> [Input for this task]
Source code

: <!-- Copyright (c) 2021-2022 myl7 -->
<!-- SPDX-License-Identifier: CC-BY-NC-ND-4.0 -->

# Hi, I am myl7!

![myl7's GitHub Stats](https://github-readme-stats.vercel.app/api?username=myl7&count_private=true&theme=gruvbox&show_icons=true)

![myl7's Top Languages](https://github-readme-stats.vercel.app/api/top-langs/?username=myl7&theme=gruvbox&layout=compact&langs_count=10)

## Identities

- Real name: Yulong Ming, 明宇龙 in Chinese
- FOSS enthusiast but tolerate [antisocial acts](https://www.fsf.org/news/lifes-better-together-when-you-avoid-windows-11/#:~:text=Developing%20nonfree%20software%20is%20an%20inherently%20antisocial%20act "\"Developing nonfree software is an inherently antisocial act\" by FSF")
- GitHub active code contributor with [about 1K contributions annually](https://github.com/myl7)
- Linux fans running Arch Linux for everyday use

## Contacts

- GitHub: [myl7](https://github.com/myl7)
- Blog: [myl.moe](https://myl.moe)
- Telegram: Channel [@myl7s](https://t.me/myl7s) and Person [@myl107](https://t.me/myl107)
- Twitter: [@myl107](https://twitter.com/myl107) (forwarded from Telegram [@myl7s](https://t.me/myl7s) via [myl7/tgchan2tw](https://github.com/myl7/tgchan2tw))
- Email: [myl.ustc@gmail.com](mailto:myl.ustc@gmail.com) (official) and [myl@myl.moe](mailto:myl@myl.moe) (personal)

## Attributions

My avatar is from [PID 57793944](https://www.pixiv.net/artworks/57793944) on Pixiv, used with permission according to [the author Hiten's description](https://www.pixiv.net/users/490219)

> [Task instructions] Lines from the start of the material through the line containing "- Blog: [myl.moe](https://myl.moe)" are wanted. Write them out exactly.

> [Response for this exercise]
Source code

: <!-- Copyright (c) 2021-2022 myl7 -->
<!-- SPDX-License-Identifier: CC-BY-NC-ND-4.0 -->

# Hi, I am myl7!

![myl7's GitHub Stats](https://github-readme-stats.vercel.app/api?username=myl7&count_private=true&theme=gruvbox&show_icons=true)

![myl7's Top Languages](https://github-readme-stats.vercel.app/api/top-langs/?username=myl7&theme=gruvbox&layout=compact&langs_count=10)

## Identities

- Real name: Yulong Ming, 明宇龙 in Chinese
- FOSS enthusiast but tolerate [antisocial acts](https://www.fsf.org/news/lifes-better-together-when-you-avoid-windows-11/#:~:text=Developing%20nonfree%20software%20is%20an%20inherently%20antisocial%20act "\"Developing nonfree software is an inherently antisocial act\" by FSF")
- GitHub active code contributor with [about 1K contributions annually](https://github.com/myl7)
- Linux fans running Arch Linux for everyday use

## Contacts

- GitHub: [myl7](https://github.com/myl7)
- Blog: [myl.moe](https://myl.moe)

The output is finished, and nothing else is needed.